17. A plain reading of the impugned judgment reveals that what wFeighed heavily with the High Court was the fact that the plaintiff valued the suits differently for the purposes of court fees and jurisdiction, and secondly that: “no other market value has been proved by the petitioners/plaintiff that the settled revenue of the land is Rs. 3,000/- and in the absence of any evidence in this regard, the trial court has rightly considered the market value of the property in dispute in accordance with the market value fixed by the Collector in order to charge the stamp duty, which is the correct market value.” In the opinion of this court, there was no compulsion for the plaintiff to, at the stage of filing the suit, prove or establish the claim that the suit lands were revenue paying and the details of such revenue paid. Once it is conceded that the value of the land [per explanation to Section 7 (iv-A)] is to be determined according to either sub clauses (v), (va) or (vb) of the Act, this meant that the concept of “market value” – a wider concept in other contexts, was deemed to be referrable to one or other modes of determining the value under sub clauses (v), (va) or (vb) of Section 7 (iv-A). This aspect was lost sight of by the High Court, in the facts of this case. The reasoning and conclusions of the High Court, are therefore, not sustainable. 18. In view of the above discussion, the impugned judgment and order, and that of the trial court, cannot stand. Consequently, the question of what is the market value, based on the revenue payable, would be an issue to be tried in the suit. Resultantly, the appeals succeed and are allowed without any order on costs.” 8. Coming to the facts of the present case it transpires that the petitioners valued its suit on the basis of sale deed and on that basis of that fixed court fee was paid as the suit was said to be partition suit and the contention has been made that market value of the suit property can be added, which can be an issue to be tried in the suit. 9.

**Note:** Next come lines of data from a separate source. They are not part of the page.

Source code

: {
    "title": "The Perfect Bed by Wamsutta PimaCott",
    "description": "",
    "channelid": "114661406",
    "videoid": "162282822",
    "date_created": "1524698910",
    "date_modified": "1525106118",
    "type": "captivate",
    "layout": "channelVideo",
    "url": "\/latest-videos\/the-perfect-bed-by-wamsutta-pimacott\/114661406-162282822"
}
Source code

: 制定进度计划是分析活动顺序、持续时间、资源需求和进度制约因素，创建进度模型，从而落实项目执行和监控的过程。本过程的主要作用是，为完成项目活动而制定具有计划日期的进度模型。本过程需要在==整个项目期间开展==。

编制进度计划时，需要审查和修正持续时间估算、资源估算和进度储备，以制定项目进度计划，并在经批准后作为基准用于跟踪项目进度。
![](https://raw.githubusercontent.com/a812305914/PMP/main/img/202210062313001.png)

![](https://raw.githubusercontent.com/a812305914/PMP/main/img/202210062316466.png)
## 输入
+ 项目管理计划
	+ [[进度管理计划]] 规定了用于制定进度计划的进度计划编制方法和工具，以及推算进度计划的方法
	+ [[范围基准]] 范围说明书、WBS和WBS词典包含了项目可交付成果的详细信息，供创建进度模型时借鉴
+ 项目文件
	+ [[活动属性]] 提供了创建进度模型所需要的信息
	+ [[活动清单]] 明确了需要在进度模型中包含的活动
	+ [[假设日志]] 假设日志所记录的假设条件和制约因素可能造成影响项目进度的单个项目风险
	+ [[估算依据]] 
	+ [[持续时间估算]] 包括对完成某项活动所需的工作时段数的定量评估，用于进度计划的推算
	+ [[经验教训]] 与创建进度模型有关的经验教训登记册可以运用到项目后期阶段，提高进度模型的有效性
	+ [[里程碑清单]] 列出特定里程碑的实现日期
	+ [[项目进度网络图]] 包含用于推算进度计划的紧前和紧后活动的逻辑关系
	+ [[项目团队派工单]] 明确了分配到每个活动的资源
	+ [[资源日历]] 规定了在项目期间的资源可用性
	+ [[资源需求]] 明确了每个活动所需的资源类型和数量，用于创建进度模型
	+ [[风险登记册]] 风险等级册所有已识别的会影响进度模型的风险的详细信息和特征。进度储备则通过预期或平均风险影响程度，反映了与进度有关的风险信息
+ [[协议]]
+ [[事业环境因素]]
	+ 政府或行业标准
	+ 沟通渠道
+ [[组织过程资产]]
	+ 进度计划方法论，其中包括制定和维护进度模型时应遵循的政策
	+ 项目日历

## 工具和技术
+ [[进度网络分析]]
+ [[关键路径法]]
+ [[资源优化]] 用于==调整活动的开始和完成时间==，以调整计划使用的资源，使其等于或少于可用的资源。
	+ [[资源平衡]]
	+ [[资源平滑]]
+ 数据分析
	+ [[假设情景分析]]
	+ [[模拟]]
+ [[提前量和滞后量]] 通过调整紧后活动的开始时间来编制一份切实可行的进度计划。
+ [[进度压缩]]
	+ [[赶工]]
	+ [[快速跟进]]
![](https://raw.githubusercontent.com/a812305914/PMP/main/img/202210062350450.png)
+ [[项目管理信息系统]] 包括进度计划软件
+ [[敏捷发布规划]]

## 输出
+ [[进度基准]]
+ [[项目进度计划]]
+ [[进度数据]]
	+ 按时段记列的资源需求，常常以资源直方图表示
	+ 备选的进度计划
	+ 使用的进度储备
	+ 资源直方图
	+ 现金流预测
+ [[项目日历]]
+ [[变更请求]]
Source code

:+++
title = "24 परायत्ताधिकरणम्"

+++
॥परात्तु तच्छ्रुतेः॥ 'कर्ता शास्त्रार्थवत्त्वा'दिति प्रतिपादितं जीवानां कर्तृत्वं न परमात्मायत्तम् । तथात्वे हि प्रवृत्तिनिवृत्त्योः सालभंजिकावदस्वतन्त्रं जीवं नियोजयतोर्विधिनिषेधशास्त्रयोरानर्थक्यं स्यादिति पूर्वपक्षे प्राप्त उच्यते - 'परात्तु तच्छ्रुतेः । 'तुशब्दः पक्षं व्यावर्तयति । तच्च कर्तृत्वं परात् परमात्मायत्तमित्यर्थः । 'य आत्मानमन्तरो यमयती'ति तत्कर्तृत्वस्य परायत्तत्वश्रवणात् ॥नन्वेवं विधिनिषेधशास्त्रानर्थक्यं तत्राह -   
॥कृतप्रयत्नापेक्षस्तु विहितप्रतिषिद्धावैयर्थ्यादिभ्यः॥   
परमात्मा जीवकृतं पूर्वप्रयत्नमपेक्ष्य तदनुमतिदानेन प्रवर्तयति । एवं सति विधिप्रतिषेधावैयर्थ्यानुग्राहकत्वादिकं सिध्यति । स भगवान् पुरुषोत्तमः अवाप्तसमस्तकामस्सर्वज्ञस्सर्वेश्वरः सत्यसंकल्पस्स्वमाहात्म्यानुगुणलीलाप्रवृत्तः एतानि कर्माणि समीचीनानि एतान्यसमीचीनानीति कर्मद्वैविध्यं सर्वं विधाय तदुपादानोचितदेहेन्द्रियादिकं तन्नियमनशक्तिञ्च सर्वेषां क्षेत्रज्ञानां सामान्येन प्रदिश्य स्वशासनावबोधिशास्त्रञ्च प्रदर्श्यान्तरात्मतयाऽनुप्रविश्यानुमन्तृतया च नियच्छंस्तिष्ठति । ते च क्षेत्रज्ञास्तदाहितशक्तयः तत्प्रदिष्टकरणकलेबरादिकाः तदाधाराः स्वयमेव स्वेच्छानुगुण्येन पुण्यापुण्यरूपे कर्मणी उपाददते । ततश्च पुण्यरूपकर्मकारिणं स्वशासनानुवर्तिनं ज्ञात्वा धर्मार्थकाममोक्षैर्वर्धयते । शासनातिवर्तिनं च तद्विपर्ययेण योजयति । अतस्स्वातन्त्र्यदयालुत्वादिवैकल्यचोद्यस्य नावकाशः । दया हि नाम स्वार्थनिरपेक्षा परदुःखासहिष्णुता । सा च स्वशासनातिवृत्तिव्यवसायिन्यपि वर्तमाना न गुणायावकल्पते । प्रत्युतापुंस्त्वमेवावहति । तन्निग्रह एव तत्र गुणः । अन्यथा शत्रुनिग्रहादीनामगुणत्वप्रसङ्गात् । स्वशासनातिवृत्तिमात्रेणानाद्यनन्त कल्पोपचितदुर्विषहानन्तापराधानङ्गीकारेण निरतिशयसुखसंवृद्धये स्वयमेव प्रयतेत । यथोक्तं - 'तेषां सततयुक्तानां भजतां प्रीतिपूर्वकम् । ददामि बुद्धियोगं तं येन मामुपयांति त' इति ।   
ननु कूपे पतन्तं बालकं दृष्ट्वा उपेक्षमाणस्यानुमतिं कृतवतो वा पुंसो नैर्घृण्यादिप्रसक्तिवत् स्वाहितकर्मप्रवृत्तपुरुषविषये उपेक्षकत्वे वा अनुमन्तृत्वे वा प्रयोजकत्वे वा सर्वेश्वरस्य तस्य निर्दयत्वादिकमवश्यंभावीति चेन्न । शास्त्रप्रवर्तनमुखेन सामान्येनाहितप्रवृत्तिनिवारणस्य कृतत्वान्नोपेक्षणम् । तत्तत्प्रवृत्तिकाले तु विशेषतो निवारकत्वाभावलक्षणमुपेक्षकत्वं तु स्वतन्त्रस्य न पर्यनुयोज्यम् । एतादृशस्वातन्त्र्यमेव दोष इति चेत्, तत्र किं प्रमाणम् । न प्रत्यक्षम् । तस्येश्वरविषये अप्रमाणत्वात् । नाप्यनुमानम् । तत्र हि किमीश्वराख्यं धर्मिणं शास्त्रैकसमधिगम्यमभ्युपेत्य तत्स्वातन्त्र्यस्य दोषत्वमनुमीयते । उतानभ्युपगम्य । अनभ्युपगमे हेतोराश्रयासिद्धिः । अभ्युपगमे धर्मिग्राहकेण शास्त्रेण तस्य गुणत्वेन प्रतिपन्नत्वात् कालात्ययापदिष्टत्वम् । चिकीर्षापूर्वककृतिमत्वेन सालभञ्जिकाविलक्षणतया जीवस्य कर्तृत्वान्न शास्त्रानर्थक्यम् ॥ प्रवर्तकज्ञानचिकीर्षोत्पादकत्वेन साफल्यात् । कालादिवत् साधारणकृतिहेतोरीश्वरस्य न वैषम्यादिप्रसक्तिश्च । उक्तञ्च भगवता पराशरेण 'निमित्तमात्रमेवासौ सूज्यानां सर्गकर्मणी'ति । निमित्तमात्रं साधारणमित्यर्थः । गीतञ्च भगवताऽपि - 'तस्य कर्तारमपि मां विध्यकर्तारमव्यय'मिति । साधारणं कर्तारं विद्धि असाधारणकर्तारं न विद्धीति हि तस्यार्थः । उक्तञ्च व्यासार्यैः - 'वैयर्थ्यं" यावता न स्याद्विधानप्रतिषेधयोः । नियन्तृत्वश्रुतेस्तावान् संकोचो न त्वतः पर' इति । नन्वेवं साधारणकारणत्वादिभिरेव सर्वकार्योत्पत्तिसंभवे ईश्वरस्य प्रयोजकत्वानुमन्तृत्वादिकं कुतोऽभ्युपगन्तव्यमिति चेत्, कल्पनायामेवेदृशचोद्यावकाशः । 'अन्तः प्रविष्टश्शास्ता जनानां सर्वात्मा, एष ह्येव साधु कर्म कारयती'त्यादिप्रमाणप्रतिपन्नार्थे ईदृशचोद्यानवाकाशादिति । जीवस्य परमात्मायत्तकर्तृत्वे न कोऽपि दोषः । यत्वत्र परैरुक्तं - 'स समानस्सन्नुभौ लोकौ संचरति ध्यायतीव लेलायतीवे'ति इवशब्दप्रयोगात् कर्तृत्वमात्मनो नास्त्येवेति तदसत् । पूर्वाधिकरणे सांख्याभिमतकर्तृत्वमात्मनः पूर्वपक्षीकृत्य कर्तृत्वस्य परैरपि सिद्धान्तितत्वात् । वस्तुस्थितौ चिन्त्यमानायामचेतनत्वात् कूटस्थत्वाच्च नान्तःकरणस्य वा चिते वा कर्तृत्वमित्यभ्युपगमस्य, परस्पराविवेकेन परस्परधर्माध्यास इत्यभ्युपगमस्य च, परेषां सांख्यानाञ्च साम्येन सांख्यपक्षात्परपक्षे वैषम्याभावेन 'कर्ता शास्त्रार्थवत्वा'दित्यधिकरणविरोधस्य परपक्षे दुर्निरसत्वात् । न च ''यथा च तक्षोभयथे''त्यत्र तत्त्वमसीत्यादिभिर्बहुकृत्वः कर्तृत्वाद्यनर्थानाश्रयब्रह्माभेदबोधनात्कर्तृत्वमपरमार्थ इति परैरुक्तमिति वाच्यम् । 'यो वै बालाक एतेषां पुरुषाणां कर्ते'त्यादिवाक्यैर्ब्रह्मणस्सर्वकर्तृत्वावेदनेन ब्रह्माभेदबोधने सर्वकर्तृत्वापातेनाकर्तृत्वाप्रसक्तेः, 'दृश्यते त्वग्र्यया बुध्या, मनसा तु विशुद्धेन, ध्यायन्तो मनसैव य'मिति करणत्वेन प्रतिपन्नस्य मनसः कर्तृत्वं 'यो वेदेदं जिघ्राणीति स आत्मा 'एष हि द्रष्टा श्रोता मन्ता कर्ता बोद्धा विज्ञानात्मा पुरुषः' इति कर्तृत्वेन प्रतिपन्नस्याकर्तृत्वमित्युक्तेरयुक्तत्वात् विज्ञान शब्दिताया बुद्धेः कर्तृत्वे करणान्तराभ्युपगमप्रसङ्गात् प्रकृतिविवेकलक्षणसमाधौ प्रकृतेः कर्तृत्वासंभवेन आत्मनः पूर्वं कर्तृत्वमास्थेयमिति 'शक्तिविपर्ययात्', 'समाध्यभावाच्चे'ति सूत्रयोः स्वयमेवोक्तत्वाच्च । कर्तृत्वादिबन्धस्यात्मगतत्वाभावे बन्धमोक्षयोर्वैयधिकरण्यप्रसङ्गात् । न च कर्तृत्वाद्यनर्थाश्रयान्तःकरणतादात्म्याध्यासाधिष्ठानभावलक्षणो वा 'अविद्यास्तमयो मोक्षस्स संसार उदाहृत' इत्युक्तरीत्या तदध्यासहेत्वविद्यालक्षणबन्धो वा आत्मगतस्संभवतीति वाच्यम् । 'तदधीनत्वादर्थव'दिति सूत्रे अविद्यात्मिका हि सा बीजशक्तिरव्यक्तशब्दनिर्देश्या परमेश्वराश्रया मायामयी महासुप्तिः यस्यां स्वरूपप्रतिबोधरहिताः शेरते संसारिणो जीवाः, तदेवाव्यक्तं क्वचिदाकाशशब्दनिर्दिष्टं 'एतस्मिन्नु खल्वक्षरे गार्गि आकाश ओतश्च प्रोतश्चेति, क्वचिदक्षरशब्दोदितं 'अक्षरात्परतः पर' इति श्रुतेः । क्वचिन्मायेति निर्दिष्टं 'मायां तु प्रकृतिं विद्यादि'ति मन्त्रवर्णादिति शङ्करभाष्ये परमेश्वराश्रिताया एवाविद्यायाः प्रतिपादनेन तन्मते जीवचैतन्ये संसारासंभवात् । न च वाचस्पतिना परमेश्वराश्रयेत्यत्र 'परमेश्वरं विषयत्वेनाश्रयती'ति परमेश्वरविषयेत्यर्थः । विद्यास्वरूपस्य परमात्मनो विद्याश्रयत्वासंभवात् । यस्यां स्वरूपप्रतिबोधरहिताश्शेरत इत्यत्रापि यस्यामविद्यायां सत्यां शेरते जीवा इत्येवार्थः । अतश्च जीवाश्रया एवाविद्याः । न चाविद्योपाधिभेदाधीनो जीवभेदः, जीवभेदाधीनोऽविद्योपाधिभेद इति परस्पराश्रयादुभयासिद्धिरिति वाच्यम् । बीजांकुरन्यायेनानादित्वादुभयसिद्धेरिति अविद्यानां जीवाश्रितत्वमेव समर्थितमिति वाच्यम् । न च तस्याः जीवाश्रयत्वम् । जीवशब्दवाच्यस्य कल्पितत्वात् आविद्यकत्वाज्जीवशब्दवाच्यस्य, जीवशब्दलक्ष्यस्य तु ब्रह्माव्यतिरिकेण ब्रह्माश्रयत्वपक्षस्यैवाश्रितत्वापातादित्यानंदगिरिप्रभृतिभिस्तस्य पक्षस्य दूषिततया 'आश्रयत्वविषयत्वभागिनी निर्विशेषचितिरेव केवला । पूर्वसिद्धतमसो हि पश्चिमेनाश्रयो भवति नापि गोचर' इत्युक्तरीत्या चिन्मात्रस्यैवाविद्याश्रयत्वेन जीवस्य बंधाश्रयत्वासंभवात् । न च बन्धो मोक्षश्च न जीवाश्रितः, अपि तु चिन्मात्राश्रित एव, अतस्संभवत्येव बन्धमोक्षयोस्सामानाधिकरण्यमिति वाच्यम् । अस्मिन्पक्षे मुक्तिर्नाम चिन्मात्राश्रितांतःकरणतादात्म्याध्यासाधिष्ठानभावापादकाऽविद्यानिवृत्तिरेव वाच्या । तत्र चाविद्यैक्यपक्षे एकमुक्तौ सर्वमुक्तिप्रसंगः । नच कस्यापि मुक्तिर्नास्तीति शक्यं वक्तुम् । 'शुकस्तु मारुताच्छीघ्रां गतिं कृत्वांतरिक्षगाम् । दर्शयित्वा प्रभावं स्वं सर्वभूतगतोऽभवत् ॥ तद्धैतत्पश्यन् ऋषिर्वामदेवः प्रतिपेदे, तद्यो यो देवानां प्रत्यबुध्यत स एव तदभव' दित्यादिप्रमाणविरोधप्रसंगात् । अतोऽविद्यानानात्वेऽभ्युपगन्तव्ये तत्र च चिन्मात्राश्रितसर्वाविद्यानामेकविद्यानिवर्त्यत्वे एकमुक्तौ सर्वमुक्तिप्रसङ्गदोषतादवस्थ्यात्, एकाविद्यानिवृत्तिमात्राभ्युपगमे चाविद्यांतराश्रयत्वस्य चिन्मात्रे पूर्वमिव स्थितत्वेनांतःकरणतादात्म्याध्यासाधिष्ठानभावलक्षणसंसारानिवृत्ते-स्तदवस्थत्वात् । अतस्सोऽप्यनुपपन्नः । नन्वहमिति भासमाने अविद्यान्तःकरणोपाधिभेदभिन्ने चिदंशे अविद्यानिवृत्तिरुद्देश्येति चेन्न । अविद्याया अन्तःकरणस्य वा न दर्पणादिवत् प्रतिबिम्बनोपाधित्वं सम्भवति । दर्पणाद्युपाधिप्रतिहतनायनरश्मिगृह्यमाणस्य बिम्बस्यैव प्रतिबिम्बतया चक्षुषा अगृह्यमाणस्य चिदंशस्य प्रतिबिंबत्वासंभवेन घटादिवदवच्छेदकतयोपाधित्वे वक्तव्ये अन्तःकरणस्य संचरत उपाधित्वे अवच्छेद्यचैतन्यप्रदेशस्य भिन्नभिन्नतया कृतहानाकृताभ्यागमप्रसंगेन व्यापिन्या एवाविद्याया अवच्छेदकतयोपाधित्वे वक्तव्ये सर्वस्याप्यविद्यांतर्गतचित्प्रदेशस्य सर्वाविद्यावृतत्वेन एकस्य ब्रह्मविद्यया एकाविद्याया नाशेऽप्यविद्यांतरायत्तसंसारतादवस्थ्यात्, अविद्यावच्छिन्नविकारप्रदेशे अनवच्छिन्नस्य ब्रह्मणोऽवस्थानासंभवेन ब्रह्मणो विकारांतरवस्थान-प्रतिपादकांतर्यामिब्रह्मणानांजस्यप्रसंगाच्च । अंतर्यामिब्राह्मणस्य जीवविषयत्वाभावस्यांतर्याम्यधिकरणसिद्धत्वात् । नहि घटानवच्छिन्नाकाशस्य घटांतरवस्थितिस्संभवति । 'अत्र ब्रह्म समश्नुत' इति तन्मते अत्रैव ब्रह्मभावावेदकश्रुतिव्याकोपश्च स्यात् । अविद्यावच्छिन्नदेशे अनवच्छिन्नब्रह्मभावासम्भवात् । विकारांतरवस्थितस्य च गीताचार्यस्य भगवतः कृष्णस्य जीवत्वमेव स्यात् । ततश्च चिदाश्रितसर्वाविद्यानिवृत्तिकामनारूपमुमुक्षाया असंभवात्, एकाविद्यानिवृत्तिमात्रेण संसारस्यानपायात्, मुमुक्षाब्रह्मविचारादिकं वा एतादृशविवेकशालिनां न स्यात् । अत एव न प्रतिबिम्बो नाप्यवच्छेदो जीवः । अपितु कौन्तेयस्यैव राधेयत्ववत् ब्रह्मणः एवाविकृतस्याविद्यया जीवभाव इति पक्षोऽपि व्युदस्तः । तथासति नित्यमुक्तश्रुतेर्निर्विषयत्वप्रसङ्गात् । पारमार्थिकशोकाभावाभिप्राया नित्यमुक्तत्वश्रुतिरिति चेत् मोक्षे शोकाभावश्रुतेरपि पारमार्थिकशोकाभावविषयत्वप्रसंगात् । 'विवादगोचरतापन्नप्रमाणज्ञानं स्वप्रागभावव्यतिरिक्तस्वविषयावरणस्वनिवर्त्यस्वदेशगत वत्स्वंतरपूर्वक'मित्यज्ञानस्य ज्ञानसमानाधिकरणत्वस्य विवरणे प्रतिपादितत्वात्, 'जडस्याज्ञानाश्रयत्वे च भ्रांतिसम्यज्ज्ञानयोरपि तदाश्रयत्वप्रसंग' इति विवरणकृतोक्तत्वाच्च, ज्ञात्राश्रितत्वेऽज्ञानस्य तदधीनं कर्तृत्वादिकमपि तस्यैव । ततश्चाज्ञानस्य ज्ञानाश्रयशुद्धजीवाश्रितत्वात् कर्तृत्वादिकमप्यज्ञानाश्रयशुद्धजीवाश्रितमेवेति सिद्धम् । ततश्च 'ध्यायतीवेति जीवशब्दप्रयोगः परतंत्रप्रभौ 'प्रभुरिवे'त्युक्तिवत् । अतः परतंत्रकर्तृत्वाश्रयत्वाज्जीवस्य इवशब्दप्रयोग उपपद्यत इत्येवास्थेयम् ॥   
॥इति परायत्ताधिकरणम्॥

9. In view of above discussions and further considering that there is no determination by the impugned order on the point of ad valorem court fees, that order cannot sustain. Accordingly, the impugned order dated 04.11.2022 is set aside and consequently, what is the market value on the revenue payable would be an issue to be tried in the suit. Accordingly, this petition is allowed and disposed of. Pending I.A, if any, stands disposed of.